京都にある幾つかの大学の建築学科が共同で行う卒業制作展にゲストレクチャラーとレヴュアーとして招かれたときに平野啓一郎に出会った。私はそのとき、環境、特に空間やものと人間の関わりについて興味があり、人が無意識にある状況下や環境下で行ってしまう顕著な行為について話したと思う。アメリカの知覚心理学者ジェームス・ギブソンはそれをアフォーダンス(affordance)と名付け、生態心理学者の佐々木正人はそれは環境が人間に提供する価値のことであり、環境が発する意味のことであると解いていた。私はものを含む環境と人の関係をデザインとして具体化していた。
会が終わって平野と私は初めて言葉を交わした。情けなくもあらゆることに無知な私はそのとき平野啓一郎が芥川賞作家であることを知らなかった。平野はデザイナーという存在と私の話の内容に興味を持ったようだった。私たちはその後も何度か会うようになり、メールのやりとりもするようになった。会ったときは本質とか真理とか事実を暴く面白さについて話が盛り上がった。「気付き」、「きっかけ」を得る楽しさに共感した。私が佐々木正人から聞いたアフォーダンスの話で、「膝から下を切断した人がプールに入ると、最初はバタ足で泳ごうとするが叶わず、自然に人魚のような泳ぎ方になるそうですよ」と話すと盛り上がった。
水と身体のインタラクション(相互作用)は状況に応じて自然に適正化するといった話から、じゃあいったい自由とか不自由とかいうことの意味は何なんでしょうねえ、とか話した。それに伴う人間の情とかっていうのはどういう価値基準で推しはかったりするのでしょうねえ、などと真理の暴露ごっこで盛り上がった。

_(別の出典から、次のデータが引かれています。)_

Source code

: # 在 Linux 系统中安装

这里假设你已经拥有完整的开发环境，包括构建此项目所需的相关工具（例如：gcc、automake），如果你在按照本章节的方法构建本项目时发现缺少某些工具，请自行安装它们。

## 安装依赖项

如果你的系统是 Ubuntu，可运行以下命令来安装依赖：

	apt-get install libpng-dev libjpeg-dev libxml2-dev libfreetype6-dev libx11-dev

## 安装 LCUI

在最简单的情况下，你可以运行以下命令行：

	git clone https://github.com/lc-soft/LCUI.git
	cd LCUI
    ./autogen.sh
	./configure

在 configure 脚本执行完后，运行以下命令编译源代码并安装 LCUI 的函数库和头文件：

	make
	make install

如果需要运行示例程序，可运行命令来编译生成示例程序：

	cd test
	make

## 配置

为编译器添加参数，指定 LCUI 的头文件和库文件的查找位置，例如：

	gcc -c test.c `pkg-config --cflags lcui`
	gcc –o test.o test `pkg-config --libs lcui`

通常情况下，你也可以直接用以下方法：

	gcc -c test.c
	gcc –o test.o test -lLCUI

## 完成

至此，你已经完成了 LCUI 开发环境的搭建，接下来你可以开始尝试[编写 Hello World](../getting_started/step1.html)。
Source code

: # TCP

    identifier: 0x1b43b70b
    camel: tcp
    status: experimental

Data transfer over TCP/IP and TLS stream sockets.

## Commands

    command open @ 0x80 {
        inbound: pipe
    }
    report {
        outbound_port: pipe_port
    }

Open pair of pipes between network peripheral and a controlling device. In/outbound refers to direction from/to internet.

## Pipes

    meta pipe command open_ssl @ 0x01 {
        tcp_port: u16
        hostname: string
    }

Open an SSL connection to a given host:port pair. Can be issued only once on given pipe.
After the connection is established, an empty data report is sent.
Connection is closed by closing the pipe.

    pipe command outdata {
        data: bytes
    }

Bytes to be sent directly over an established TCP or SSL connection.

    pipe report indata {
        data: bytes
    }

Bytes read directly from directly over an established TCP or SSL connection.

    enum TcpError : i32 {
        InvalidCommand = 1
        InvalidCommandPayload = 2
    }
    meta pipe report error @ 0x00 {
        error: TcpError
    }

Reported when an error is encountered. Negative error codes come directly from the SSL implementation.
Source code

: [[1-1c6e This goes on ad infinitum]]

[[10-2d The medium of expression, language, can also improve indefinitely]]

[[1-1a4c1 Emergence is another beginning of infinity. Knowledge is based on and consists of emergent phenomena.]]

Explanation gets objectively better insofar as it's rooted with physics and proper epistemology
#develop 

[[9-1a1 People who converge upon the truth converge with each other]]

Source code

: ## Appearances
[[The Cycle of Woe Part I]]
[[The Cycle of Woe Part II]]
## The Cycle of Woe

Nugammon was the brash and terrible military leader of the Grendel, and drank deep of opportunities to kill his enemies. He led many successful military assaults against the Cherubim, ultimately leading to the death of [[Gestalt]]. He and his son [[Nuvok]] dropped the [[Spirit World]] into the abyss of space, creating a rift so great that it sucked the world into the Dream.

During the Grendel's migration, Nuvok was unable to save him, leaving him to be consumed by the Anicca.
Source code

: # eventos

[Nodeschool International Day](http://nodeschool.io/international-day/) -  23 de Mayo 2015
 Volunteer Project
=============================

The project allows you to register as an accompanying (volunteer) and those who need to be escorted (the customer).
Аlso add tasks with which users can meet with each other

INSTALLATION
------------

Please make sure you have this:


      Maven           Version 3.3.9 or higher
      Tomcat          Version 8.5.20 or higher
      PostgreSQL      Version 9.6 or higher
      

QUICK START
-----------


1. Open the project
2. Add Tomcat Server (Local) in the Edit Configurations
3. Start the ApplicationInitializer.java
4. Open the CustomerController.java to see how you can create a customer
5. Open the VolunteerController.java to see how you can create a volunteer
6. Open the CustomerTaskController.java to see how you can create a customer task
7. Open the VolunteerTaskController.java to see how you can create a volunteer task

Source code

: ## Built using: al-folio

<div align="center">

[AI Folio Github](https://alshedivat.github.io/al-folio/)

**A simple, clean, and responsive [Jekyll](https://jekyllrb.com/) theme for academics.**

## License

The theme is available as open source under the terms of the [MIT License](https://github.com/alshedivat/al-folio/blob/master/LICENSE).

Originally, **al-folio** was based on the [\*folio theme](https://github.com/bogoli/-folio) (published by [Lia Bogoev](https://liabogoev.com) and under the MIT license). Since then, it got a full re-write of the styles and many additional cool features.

私はデザイナーとしていつも、人は何が好きか、自分は何が好きか、というようなことを考えている。平野啓一郎も同じような、意識的にあるいは無意識のリサーチを絶え間なく続けている。何かを分かりたいと思っている。分かりたい「その事」を暴露したいと思っている。彼は小説家としてアーティストのように、人の心にある種の刺激(揺り起こし)を与えようとしているのか。あるいはサイエンティストのように解を導き出そうとしているのか。普遍とは何か。真理とは何か。 「調和」とか「違和感」といった感覚に敏感に反応する自己がいることがわかる。
人は「違和感」には気付きやすいが「調和」とは何をなして感じられているのかは分かりにくいものだ。人には「いい」と感じる感覚器が備わってはいるが、「なぜいいか」とはあまり考えない。これを絶え間なく考えているのがアーティストとサイエンティストだ。共に解明に興味のある人種だ。平野は小説家ではあるが、アーティストとしてサイエンスに興味を持ったのか。あるいはサイエンティストがアートに興味をもったのか。そのどちらとも言える。だが一見対極にありそうなこの二つは同じ「創造」で繋がって派生している。今アートとサイエンスは限りなく近寄っている。平野啓一郎はそこに二股をかけている。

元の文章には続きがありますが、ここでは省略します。